• [Description of the task]
Establish the number of lines below that contain the string "which". State that number alone.

• [Data under study]
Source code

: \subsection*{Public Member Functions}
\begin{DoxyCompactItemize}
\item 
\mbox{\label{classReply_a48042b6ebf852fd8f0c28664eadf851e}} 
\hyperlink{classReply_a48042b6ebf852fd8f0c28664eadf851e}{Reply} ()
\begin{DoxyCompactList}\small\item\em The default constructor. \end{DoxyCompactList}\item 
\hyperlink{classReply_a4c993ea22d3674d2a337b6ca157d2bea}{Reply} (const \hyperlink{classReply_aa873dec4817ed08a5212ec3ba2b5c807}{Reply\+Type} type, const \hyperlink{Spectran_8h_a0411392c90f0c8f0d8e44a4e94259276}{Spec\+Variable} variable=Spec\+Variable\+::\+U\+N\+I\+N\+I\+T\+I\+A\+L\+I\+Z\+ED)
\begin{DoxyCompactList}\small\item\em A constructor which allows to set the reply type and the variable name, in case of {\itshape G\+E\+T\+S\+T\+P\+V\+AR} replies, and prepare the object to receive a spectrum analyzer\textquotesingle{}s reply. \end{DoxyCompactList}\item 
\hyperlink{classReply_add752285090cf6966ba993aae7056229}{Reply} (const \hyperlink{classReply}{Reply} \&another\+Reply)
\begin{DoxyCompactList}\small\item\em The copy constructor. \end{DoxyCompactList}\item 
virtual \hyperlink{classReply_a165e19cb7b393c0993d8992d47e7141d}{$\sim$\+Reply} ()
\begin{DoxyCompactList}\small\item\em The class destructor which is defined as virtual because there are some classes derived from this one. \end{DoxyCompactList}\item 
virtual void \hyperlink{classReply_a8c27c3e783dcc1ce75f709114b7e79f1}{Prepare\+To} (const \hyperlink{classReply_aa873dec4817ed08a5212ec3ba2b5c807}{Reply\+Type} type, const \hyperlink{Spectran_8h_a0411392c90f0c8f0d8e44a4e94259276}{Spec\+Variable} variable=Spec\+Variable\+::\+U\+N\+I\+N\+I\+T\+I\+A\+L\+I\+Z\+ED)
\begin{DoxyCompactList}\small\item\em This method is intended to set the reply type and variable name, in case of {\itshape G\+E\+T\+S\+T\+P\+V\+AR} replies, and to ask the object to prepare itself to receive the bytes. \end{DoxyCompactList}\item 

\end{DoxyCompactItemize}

• [Expected answer]
2